The Western Balkans was also the intensively discussed issue during the Session. The reporter stressed the need for closer NATO, EU and other stakeholders co-operation for stabilisation.
Relations of NATO, Russia and Ukraine, co-operation in the Mediterranean region and the Caucasus were debated as well. The significant issue being discussed was the relation between NATO and the EU, especially relations of the Response Force of both organisations.
Significance of the Bratislava Session is based on the fact that it was held short before the NATO Summit in Istanbul. As for Slovakia, it was very important that Slovakia’s representatives had the opportunity to present their opinions concerning the current Alliance’s questions, as well as the problems in Slovakia.

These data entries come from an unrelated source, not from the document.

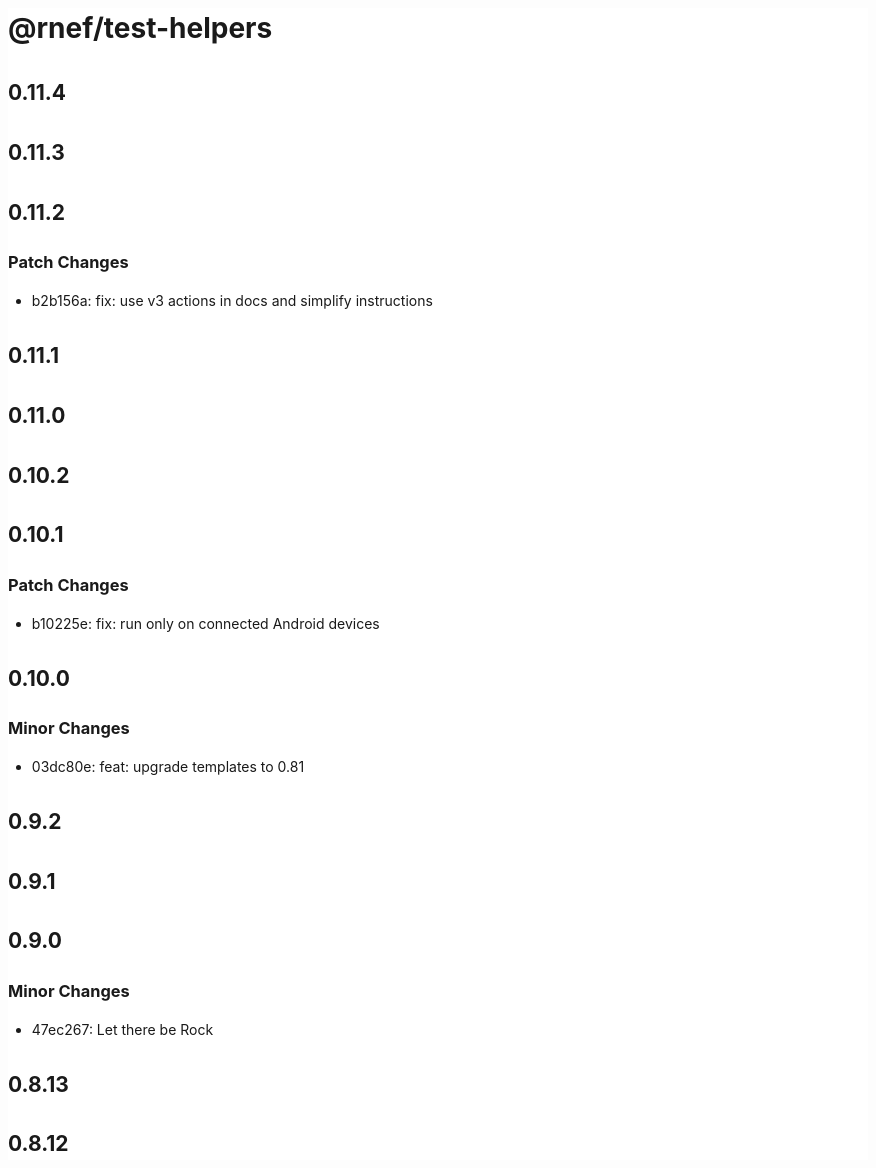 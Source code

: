 # @rnef/test-helpers

## 0.11.4

## 0.11.3

## 0.11.2

### Patch Changes

- b2b156a: fix: use v3 actions in docs and simplify instructions

## 0.11.1

## 0.11.0

## 0.10.2

## 0.10.1

### Patch Changes

- b10225e: fix: run only on connected Android devices

## 0.10.0

### Minor Changes

- 03dc80e: feat: upgrade templates to 0.81

## 0.9.2

## 0.9.1

## 0.9.0

### Minor Changes

- 47ec267: Let there be Rock

## 0.8.13

## 0.8.12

Chairman of the National Council of the Slovak Republic Pavol Hrušovský, the Prime Minister Mikuláš Dzurinda, the Minister of Defence of the Slovak Republic Juraj Liška, the State Secretary of the Ministry of Foreign Affairs of the Slovak Republic Ivan Korčok, as well as the deputies of the National Council of the Slovak Republic Tibor Mikuš and László Nagy held presentations at the Session. As the Parliamentary Assembly Deputies claimed, the supreme constitutional officials expressed clear pro-Atlantic attitude and confirmed the decision to contribute to the strengthening of the Alliance.